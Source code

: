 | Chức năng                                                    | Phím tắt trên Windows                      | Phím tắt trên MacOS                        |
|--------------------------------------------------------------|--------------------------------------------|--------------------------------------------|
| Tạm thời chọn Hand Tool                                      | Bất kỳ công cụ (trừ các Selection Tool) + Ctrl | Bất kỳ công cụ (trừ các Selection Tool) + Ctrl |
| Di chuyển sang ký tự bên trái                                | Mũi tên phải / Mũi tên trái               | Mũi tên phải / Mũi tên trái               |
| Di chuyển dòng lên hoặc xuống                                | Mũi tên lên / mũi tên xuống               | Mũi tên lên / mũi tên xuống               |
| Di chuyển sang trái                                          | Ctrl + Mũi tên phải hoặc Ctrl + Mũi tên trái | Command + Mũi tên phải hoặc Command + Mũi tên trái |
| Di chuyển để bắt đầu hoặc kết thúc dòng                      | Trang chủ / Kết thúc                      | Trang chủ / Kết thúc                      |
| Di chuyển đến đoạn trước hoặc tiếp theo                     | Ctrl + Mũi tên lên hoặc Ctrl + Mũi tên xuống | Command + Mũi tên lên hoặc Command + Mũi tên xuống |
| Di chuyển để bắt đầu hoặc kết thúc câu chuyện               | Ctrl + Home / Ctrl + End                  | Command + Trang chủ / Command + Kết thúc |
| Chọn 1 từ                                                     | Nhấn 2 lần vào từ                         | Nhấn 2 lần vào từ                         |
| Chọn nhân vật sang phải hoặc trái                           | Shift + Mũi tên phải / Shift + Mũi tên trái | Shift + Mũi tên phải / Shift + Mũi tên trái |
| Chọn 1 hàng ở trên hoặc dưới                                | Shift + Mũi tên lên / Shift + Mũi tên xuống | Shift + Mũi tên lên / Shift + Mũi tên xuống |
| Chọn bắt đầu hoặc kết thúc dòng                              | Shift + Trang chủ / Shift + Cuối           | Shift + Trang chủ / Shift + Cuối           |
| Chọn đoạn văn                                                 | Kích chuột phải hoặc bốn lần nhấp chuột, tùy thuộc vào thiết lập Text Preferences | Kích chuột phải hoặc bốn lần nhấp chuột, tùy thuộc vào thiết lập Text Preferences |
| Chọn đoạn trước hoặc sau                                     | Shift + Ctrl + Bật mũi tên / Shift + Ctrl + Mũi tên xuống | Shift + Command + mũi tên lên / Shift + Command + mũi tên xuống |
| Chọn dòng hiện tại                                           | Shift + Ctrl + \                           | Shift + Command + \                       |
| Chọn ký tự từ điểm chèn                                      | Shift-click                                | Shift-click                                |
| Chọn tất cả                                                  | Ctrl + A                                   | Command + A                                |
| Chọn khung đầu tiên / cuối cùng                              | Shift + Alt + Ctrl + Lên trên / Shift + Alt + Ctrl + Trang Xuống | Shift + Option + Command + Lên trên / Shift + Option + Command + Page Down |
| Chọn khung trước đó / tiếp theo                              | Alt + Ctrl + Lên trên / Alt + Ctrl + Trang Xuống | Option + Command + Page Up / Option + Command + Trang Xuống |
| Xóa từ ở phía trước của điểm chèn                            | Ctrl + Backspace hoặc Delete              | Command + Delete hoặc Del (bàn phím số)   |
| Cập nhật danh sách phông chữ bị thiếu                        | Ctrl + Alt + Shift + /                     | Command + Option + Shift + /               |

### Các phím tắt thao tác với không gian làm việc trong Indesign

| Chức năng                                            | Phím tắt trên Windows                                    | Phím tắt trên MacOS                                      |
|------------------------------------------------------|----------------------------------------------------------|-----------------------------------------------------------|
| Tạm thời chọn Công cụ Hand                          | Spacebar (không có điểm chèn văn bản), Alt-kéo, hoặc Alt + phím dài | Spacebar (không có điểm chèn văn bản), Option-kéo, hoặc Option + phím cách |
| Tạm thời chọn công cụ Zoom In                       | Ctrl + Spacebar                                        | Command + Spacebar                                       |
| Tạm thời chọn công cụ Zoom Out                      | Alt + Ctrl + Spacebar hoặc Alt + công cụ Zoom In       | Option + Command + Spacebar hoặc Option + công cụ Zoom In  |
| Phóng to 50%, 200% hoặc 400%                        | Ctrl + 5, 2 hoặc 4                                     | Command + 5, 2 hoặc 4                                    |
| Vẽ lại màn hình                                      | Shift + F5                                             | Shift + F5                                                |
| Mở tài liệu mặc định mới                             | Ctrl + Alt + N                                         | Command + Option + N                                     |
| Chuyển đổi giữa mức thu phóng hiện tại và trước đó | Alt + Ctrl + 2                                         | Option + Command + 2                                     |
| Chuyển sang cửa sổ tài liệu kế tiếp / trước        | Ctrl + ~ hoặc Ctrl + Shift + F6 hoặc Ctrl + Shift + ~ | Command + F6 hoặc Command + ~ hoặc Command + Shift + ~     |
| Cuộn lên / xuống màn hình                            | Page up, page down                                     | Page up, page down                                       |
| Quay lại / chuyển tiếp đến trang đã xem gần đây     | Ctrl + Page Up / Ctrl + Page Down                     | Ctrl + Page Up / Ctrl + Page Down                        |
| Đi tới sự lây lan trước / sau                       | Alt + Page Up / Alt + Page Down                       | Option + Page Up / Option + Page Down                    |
━━━
**Exercise description:** The answer must consist of every line from the data that holds the string "phải".

**Written response:**
| Di chuyển sang ký tự bên trái                                | Mũi tên phải / Mũi tên trái               | Mũi tên phải / Mũi tên trái               |
| Di chuyển sang trái                                          | Ctrl + Mũi tên phải hoặc Ctrl + Mũi tên trái | Command + Mũi tên phải hoặc Command + Mũi tên trái |
| Chọn nhân vật sang phải hoặc trái                           | Shift + Mũi tên phải / Shift + Mũi tên trái | Shift + Mũi tên phải / Shift + Mũi tên trái |
| Chọn đoạn văn                                                 | Kích chuột phải hoặc bốn lần nhấp chuột, tùy thuộc vào thiết lập Text Preferences | Kích chuột phải hoặc bốn lần nhấp chuột, tùy thuộc vào thiết lập Text Preferences |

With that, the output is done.